*Data excerpts:*
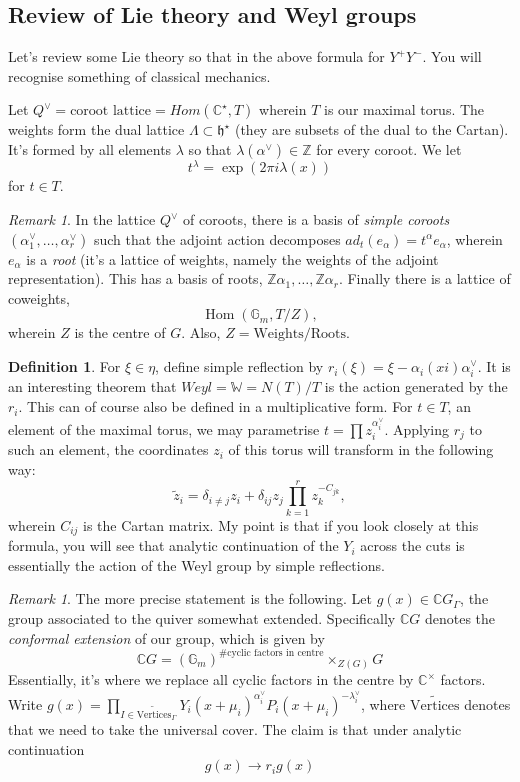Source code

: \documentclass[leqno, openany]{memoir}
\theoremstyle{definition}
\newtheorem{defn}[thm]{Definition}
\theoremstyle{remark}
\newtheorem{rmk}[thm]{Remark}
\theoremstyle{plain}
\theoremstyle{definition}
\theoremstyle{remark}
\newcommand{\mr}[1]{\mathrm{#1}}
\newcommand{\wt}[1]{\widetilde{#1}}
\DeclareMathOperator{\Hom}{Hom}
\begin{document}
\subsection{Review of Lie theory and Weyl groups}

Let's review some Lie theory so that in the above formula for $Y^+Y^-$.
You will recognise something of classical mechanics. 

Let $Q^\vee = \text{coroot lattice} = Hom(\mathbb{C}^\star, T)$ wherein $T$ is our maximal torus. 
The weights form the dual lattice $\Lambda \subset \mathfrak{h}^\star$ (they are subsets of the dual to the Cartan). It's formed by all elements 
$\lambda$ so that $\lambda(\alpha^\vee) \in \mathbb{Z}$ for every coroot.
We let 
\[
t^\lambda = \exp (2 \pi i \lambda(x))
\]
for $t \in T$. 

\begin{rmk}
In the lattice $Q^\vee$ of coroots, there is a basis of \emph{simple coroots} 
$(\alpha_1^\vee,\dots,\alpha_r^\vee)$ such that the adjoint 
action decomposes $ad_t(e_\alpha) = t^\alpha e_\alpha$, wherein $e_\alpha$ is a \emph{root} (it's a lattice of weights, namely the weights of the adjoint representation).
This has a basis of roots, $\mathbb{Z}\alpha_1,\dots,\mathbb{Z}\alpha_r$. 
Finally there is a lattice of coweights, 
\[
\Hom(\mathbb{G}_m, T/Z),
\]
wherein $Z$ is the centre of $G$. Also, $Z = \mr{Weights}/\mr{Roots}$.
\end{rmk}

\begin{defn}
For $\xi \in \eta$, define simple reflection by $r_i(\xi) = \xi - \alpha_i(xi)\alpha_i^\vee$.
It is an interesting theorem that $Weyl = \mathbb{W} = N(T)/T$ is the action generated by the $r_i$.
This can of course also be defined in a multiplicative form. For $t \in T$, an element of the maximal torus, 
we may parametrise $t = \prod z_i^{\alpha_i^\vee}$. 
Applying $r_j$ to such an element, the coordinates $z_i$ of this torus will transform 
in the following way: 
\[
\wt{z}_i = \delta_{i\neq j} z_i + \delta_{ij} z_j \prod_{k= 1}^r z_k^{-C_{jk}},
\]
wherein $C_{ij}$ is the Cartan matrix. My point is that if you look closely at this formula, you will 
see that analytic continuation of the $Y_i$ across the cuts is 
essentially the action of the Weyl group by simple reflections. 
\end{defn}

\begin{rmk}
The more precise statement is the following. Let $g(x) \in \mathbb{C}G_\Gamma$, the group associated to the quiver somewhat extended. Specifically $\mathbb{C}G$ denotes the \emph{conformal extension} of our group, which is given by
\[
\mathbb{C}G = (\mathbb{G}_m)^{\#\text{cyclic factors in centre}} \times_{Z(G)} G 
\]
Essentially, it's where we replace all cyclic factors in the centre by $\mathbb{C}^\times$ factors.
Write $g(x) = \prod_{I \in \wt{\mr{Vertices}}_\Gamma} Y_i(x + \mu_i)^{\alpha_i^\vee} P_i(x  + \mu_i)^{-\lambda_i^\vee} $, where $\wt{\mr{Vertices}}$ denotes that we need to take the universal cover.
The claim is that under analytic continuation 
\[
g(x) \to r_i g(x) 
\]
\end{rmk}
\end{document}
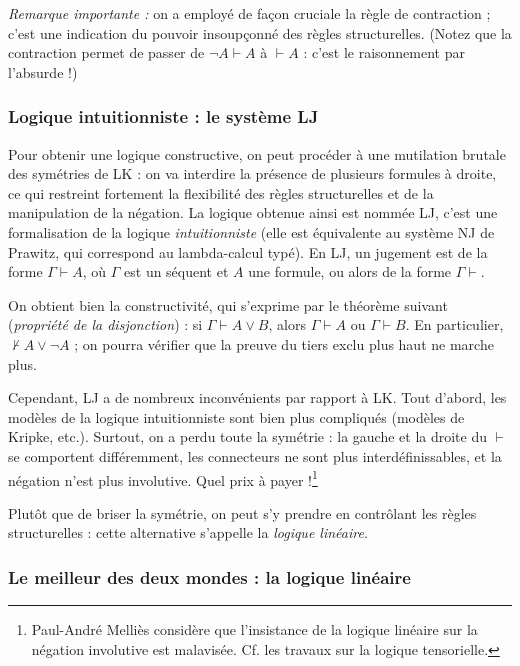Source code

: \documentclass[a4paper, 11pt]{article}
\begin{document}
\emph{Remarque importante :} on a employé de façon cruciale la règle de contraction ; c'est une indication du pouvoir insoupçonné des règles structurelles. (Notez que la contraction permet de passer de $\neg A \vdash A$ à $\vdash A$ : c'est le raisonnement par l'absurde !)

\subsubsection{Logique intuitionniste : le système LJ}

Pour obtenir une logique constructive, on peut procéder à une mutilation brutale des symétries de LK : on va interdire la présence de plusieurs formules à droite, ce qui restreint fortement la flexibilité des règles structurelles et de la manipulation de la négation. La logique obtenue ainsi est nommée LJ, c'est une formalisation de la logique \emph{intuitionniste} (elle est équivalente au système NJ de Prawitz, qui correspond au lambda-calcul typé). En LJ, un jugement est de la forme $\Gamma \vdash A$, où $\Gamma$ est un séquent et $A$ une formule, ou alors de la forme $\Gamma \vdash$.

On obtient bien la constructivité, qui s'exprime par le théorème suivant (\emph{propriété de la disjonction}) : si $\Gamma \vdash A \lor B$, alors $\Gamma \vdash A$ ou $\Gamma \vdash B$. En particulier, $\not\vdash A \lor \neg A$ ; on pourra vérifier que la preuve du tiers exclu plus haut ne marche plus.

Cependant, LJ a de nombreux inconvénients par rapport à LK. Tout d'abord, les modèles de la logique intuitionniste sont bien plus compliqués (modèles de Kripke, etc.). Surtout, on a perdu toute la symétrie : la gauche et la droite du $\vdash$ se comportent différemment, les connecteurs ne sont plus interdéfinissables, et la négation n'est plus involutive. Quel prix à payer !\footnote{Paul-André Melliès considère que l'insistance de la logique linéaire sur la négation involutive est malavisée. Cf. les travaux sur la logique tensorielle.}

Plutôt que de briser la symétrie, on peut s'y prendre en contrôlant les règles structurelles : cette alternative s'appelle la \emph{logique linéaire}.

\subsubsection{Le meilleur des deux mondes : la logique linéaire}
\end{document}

--

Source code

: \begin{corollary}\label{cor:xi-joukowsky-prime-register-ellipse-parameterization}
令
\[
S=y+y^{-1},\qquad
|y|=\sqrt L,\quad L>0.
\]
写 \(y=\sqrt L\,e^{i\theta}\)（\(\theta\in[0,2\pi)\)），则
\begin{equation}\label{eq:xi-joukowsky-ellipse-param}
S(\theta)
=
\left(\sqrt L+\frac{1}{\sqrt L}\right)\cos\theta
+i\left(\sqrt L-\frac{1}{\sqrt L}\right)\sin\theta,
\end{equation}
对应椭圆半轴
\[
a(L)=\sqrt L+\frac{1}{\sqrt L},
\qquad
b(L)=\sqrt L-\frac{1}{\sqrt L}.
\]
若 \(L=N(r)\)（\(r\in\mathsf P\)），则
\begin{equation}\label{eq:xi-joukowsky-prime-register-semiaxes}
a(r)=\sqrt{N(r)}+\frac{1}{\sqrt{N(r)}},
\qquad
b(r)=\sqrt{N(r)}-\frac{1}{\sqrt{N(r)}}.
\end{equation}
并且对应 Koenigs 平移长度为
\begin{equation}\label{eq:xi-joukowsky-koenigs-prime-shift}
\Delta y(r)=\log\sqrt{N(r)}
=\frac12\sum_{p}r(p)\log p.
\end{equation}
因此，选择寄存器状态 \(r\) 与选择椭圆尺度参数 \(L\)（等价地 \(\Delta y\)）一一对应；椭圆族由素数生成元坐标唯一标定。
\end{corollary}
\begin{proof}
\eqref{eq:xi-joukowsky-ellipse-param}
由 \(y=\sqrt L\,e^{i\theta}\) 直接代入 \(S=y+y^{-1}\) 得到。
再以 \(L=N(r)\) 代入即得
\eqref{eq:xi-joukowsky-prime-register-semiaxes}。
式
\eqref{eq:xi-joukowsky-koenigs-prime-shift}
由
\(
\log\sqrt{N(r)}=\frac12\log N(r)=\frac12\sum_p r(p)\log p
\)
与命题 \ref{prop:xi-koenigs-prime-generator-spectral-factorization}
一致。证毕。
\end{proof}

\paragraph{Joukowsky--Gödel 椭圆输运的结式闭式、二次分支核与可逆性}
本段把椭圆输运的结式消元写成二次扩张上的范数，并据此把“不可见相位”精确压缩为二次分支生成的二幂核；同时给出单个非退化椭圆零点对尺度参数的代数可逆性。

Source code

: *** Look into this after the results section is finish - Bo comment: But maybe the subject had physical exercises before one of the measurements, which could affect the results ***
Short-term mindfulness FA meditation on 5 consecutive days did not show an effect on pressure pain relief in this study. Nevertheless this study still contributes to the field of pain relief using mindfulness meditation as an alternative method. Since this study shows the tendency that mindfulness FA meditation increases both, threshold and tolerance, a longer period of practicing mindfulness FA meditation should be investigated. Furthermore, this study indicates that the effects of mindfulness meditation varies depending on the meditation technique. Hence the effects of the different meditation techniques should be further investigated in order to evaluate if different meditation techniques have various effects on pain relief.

*What the exercise asks:*
Where the string "shift" occurs in the data, return the whole line.

*Answer area:*
\begin{equation}\label{eq:xi-joukowsky-koenigs-prime-shift}
\eqref{eq:xi-joukowsky-koenigs-prime-shift}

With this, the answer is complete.